Tutto quindi abbastanza 'vero' se fin dall'inizio si avverte che i risultati di lanci di monete per consultare l'I Ching (è anche questo uno dei modi per cercare di darsi delle risposte su un problema) ''sono tutti derivati da veri lanci di monete''.
Eppure Sheila Heti persona in queste pagine ha poca importanza, qui prende corpo la sua scrittura, ed è questa che procedendo, crescendo su se stessa, prendendosi ora sul serio ora meno, ma senza mai mollare la presa di un equilibrio (precario?) tra ragione e sentimento, riesce a trasmettere anche a un lettore di sesso non femminile una sua urgente verità. Siamo davanti a una donna che (come ha sempre confessato la scrittrice) da giovane si era scelta come modello Henry Miller e aveva deciso di eguagliarne, più che lo stile letterario, quello esistenziale, buttandosi via giorno dopo giorno in una vita dissoluta, in una sfida di sopravvivenza dolorosa ed esaltante, fino al momento che il cosiddetto orologio biologico si fa sentire. Se in precedenza ha abortito o ha preso più volte la pillola del giorno dopo, ecco ora il proporsi dell'interrogativo essenziale, che però non ha una possibile risposta univoca. Anzi. Se in passato l'avere figli era stato un gesto praticamente naturale e necessario, oramai era diventato invece un fatto culturale e sentimentale assieme, e come tale poco chiaro, di difficile risoluzione: ''Se voglio figli o meno è un segreto che nascondo a me stessa: è il più grande segreto che nascondo a me stessa''. A questo rebus si aggiungono una serie di altri candidi interrogativi contrastanti, perché la protagonista, divorziata, si chiede se fare un figlio con l'attuale compagno Miles e si risponde di no, come poi si risponde di sì all'idea che un figlio comunque lo vorrebbe, ma non si sente di lasciare Miles come allora dovrebbe fare.

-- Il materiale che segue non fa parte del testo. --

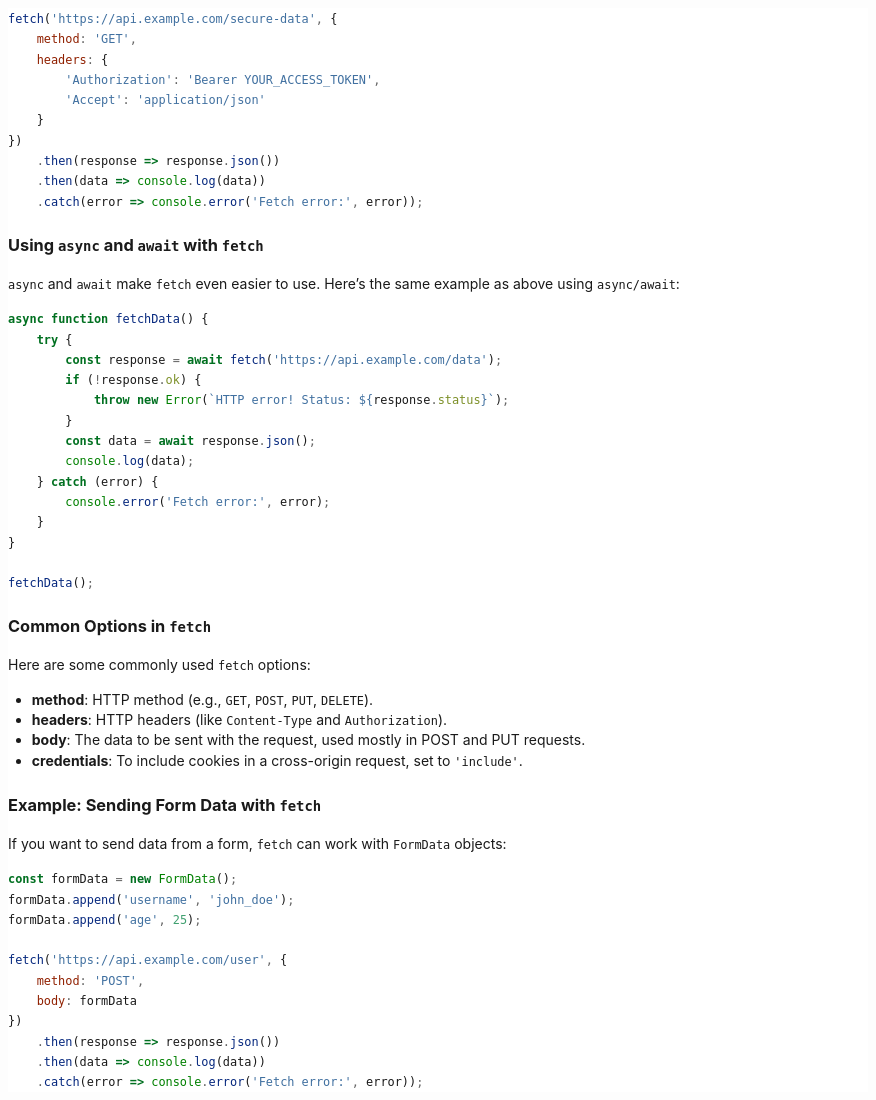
 ```javascript
fetch('https://api.example.com/secure-data', {
    method: 'GET',
    headers: {
        'Authorization': 'Bearer YOUR_ACCESS_TOKEN',
        'Accept': 'application/json'
    }
})
    .then(response => response.json())
    .then(data => console.log(data))
    .catch(error => console.error('Fetch error:', error));
```

### Using `async` and `await` with `fetch`

`async` and `await` make `fetch` even easier to use. Here’s the same example as above using `async/await`:

```javascript
async function fetchData() {
    try {
        const response = await fetch('https://api.example.com/data');
        if (!response.ok) {
            throw new Error(`HTTP error! Status: ${response.status}`);
        }
        const data = await response.json();
        console.log(data);
    } catch (error) {
        console.error('Fetch error:', error);
    }
}

fetchData();
```

### Common Options in `fetch`

Here are some commonly used `fetch` options:

- **method**: HTTP method (e.g., `GET`, `POST`, `PUT`, `DELETE`).
- **headers**: HTTP headers (like `Content-Type` and `Authorization`).
- **body**: The data to be sent with the request, used mostly in POST and PUT requests.
- **credentials**: To include cookies in a cross-origin request, set to `'include'`.

### Example: Sending Form Data with `fetch`

If you want to send data from a form, `fetch` can work with `FormData` objects:

```javascript
const formData = new FormData();
formData.append('username', 'john_doe');
formData.append('age', 25);

fetch('https://api.example.com/user', {
    method: 'POST',
    body: formData
})
    .then(response => response.json())
    .then(data => console.log(data))
    .catch(error => console.error('Fetch error:', error));
```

In più lei è ebrea e come tale, dopo quel che è accaduto nel secolo scorso, dovrebbe affrontare positivamente la vita e aiutare a ridar vita al popolo ebraico. O forse invece è il contrario che bisognerebbe fare? Con Miles, che una figlia la ha già e non ne desidererebbe altre, comunque sul problema si confronta (i due si parlano più di quel che fanno tante coppie, che rimandano e evitano i temi scottanti), come fa con le amiche, con vari medici, con l'I Ching e altri strumenti legati al caso e alla sorte, ma senza mollare la presa, senza smettere di essere un povero individuo in un momento di grandi cambiamenti sociali e esistenziali: il controllo delle nascite e la libertà sessuale hanno cambiato molte cose, ma non si sono strutturate in nuove soluzioni e modelli di vita, anzi di modi di essere.

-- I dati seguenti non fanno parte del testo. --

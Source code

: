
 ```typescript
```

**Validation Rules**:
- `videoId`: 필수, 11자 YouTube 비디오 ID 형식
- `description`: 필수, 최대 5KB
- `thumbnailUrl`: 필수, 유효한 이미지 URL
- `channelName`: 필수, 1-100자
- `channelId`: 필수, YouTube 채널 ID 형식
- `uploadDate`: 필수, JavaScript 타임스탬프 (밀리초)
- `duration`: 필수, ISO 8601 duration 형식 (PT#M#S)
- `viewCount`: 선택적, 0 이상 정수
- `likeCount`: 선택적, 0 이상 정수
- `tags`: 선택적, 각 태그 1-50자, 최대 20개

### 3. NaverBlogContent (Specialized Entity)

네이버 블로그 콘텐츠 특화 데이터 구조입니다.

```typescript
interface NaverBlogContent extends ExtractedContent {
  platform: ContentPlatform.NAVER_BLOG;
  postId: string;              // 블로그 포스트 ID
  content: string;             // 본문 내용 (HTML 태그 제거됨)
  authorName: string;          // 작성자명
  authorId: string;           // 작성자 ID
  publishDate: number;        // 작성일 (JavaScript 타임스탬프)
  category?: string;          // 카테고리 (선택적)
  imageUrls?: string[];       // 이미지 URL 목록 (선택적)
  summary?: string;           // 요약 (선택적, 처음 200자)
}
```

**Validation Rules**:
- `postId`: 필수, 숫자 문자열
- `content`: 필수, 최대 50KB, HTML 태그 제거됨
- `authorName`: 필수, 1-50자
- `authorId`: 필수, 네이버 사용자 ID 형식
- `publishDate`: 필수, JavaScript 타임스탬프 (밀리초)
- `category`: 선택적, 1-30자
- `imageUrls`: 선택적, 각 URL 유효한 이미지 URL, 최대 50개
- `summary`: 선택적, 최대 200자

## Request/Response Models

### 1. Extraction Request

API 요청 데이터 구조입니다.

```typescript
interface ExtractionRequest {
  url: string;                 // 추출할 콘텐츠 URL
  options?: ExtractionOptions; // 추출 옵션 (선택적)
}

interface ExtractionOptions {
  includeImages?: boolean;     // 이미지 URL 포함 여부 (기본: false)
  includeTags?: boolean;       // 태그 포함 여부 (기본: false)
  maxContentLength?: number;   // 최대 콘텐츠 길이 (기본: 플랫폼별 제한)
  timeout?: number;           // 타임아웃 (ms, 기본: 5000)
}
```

Questo affascinante, non sempre facile, gomitolo di sogni, pensieri, dubbi, incertezze, disillusioni, che tra angosce e esaltazioni avverte la magia della maternità (e alla magia spesso si affida) ma ne è oppressa dalla razionalità del realismo (e le varie realtà e scelte delle amiche) proprio di tutto questo vive, con le sue radici famigliari nel'Novecento e nell'Olocausto e il suo inquieto presente davanti al tempo che passa. E ' il caleidoscopico moltiplicarsi delle possibili e impossibili risposte alla domanda ''Perché si fa un figlio?''.
Quindi una guida per perdersi appresso alla narratrice per lettrici alle prese con lo stesso problema e per lettori che vogliono capire cosa stiano vivendo le proprie compagne.